▶ _Task details_: Search the records that follow and extract every line containing the string "interface".
(Exercise input)
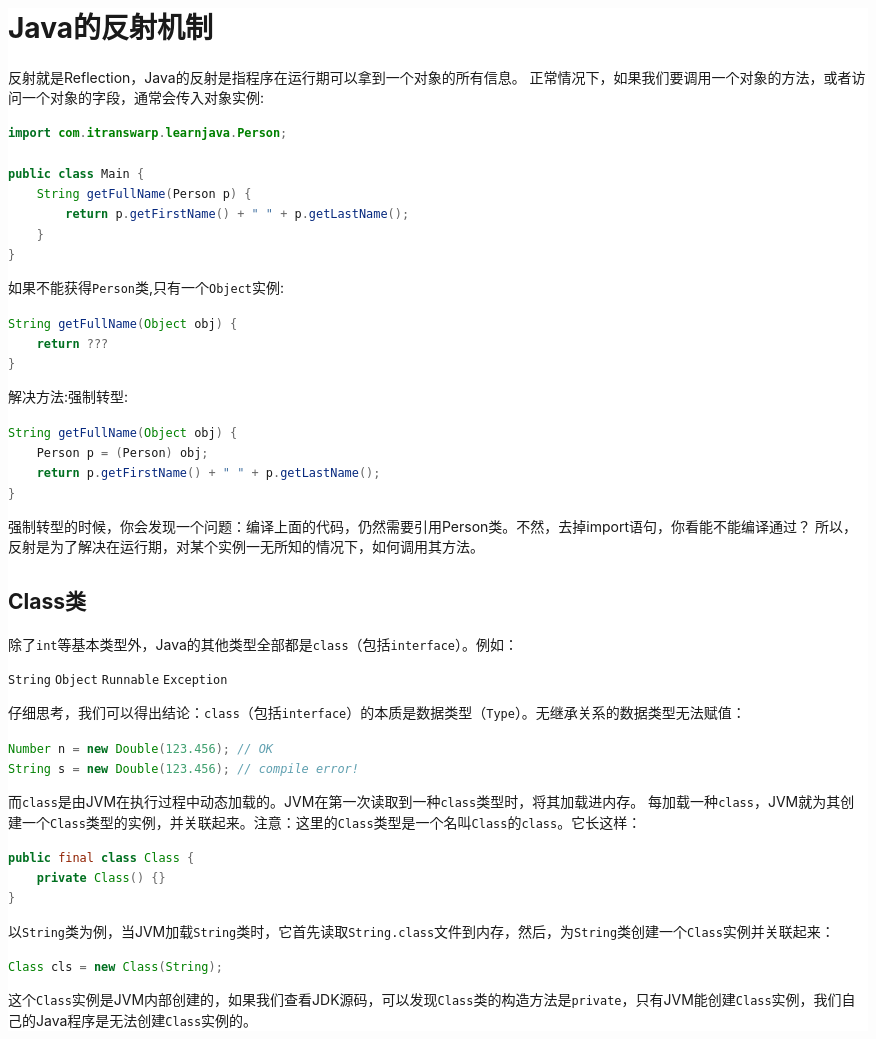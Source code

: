 # Java的反射机制

反射就是Reflection，Java的反射是指程序在运行期可以拿到一个对象的所有信息。
正常情况下，如果我们要调用一个对象的方法，或者访问一个对象的字段，通常会传入对象实例:
```java
import com.itranswarp.learnjava.Person;

public class Main {
    String getFullName(Person p) {
        return p.getFirstName() + " " + p.getLastName();
    }
}
```
如果不能获得`Person`类,只有一个`Object`实例:
```java
String getFullName(Object obj) {
    return ???
}
```
解决方法:强制转型:
```java
String getFullName(Object obj) {
    Person p = (Person) obj;
    return p.getFirstName() + " " + p.getLastName();
}
```
强制转型的时候，你会发现一个问题：编译上面的代码，仍然需要引用Person类。不然，去掉import语句，你看能不能编译通过？
所以，反射是为了解决在运行期，对某个实例一无所知的情况下，如何调用其方法。

## Class类
除了`int`等基本类型外，Java的其他类型全部都是`class`（包括`interface`）。例如：

`String`
`Object`
`Runnable`
`Exception`

仔细思考，我们可以得出结论：`class`（包括`interface`）的本质是数据类型（`Type`）。无继承关系的数据类型无法赋值：
```java
Number n = new Double(123.456); // OK
String s = new Double(123.456); // compile error!
```
而`class`是由JVM在执行过程中动态加载的。JVM在第一次读取到一种`class`类型时，将其加载进内存。
每加载一种`class`，JVM就为其创建一个`Class`类型的实例，并关联起来。注意：这里的`Class`类型是一个名叫`Class`的`class`。它长这样：
```java
public final class Class {
    private Class() {}
}
```
以`String`类为例，当JVM加载`String`类时，它首先读取`String.class`文件到内存，然后，为`String`类创建一个`Class`实例并关联起来：
```java
Class cls = new Class(String);
```
这个`Class`实例是JVM内部创建的，如果我们查看JDK源码，可以发现`Class`类的构造方法是`private`，只有JVM能创建`Class`实例，我们自己的Java程序是无法创建`Class`实例的。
(End Exercise input)
▶ _Exercise result_:
除了`int`等基本类型外，Java的其他类型全部都是`class`（包括`interface`）。例如：
仔细思考，我们可以得出结论：`class`（包括`interface`）的本质是数据类型（`Type`）。无继承关系的数据类型无法赋值：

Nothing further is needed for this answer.